Try it
The expected response is a copy of every line in the entries below that includes the word "clone".

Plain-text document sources
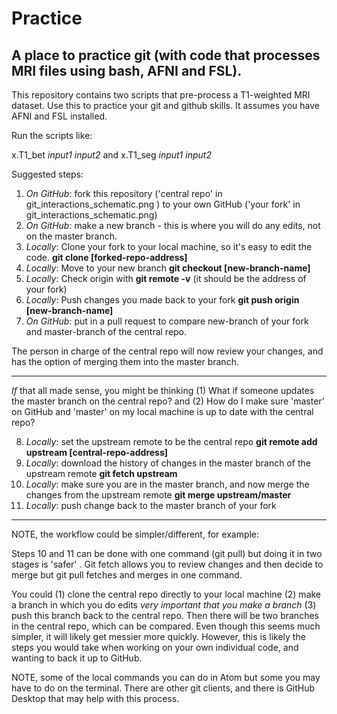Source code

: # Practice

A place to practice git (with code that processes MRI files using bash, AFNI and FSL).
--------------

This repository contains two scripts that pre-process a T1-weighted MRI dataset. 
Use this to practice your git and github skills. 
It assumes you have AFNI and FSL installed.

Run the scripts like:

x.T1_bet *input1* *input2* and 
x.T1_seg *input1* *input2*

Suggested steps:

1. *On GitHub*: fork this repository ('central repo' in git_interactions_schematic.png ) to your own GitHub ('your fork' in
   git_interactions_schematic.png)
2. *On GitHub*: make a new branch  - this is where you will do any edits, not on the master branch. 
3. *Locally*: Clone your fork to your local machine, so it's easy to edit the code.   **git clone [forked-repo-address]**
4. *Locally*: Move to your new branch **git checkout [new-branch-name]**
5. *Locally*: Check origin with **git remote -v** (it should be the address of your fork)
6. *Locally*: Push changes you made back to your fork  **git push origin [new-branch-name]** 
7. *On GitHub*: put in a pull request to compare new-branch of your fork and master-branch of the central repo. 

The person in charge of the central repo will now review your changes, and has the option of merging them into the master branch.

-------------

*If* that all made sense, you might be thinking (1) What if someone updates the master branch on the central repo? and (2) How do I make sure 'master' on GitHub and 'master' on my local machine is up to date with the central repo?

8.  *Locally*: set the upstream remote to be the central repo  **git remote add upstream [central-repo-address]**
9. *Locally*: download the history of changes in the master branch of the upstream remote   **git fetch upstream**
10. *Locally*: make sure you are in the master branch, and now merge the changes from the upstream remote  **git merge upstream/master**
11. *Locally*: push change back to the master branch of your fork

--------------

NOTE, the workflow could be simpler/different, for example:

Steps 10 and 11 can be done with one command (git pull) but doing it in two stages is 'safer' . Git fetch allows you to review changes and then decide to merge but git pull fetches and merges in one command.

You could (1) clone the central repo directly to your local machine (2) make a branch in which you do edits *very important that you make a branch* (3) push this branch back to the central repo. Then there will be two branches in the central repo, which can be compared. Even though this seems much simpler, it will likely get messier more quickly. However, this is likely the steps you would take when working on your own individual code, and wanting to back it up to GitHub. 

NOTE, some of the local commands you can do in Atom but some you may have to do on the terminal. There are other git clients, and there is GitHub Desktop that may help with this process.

---

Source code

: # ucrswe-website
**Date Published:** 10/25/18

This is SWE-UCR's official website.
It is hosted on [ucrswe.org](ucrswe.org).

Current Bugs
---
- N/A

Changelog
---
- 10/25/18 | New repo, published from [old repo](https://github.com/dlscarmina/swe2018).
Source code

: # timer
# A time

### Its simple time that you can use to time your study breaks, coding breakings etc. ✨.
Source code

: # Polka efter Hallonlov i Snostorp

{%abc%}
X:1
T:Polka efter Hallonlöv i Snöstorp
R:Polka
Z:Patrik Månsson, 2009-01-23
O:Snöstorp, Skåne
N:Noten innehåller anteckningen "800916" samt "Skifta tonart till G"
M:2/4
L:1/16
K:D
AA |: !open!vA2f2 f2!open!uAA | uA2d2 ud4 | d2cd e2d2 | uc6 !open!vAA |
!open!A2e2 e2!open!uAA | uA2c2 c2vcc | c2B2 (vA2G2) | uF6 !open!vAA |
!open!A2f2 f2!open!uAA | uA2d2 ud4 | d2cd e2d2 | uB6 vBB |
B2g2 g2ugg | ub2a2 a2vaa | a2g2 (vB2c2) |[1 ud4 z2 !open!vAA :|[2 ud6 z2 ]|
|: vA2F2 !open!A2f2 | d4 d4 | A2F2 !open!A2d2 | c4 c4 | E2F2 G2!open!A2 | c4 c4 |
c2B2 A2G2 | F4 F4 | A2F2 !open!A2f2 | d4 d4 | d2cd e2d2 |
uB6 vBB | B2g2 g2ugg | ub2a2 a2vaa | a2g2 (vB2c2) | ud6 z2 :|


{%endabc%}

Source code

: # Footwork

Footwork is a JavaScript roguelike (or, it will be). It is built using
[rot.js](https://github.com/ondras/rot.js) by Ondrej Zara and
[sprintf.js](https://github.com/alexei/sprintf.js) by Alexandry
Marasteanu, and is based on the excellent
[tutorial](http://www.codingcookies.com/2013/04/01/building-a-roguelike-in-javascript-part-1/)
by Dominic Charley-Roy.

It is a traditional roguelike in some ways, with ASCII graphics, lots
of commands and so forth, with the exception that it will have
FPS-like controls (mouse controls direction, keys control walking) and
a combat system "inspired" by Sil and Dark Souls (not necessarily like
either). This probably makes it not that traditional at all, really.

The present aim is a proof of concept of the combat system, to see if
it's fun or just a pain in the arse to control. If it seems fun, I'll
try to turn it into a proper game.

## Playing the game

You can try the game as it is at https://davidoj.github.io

Finished exercise
3. *Locally*: Clone your fork to your local machine, so it's easy to edit the code.   **git clone [forked-repo-address]**
You could (1) clone the central repo directly to your local machine (2) make a branch in which you do edits *very important that you make a branch* (3) push this branch back to the central repo. Then there will be two branches in the central repo, which can be compared. Even though this seems much simpler, it will likely get messier more quickly. However, this is likely the steps you would take when working on your own individual code, and wanting to back it up to GitHub. 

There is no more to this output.